Tar cleanup gets sticky

June 21, 1997


Staff Writer

The Maryland State Highway Administration found out Friday the meaning of the expression, "no good deed ever goes unpunished.''

Three SHA trucks showed up at the M.S. Johnston Co. at 13261 Pennsylvania Ave. in Hagerstown Friday morning to right an old wrong, according to Alan Sheeley, comptroller-personnel director at M.S. Johnston.

But in the process, they attracted the attention of at least one taxpayer who happened to drive by and wondered why his tax dollars were going to pave a private company's parking lot.

Last summer, the state widened and repaved Pennsylvania Avenue, Sheeley said.
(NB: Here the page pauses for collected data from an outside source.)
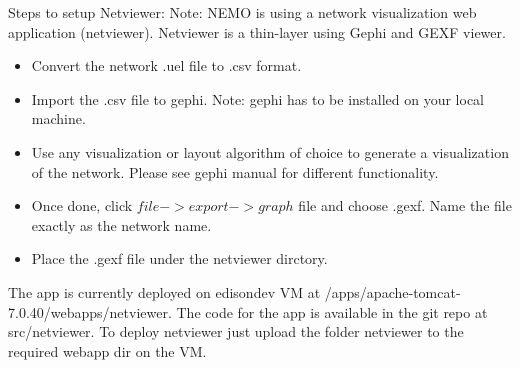 Steps to setup Netviewer:
Note: NEMO is using a network visualization web application (netviewer). Netviewer is a thin-layer using Gephi and GEXF viewer. 
\begin{itemize}
\item Convert the network .uel file to .csv format.
\item Import the .csv file to gephi. Note: gephi has to be installed on your local machine.
\item Use any visualization or layout algorithm of choice to generate a visualization of the network. Please see gephi manual for different functionality.
\item Once done, click $file->export->graph$ file and choose .gexf. Name the file exactly as the network name.
\item Place the .gexf file under the netviewer dirctory.


\end{itemize}
The app is currently deployed on edisondev VM at /apps/apache-tomcat-7.0.40/webapps/netviewer. The code for the app is available in the git repo at src/netviewer. To deploy netviewer just upload the folder netviewer to the required webapp dir on the VM.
A hot tar pot owned by P&W Excavating of Hagerstown was left unattended on the Johnston lot and boiled over, Sheeley said.


"It rolled down the lot and into our drains,'' Sheeley said. "We wrote a letter to the state and complained.''

Wally Beaulieu, SHA district engineer, said Friday that the letter prompted the SHA to ask P&W to clean up the sticky mess.

"We thought it was all taken care of but it wasn't,'' Beaulieu said. "So we sent our trucks out there Friday to finish the job.''

And now, Beaulieu said, the state is going to send the bill for Friday's work to P&W.

"The taxpayers won't be paying for it,'' Beaulieu said.

Maynard Bard, general superintendent of P&W Excavation, said Friday he thought his firm had cleaned up the problem to everyone's satisfaction last fall.

"I suppose when it got hot, it got sticky and they called the state,'' Bard said.

He agreed that his firm would pay for Friday's work.

Sheeley said the SHA crews shoveled up as much of the sticky residue as they could and cleared the drains.

"Then they put down a light layer of blacktop, about a three-foot strip,'' Sheeley said.

Maurice Johnston, owner of the air conditioning company, said the state deserves a compliment for following through with the work.

"They were back out here as soon as the weather permitted,'' Johnston said.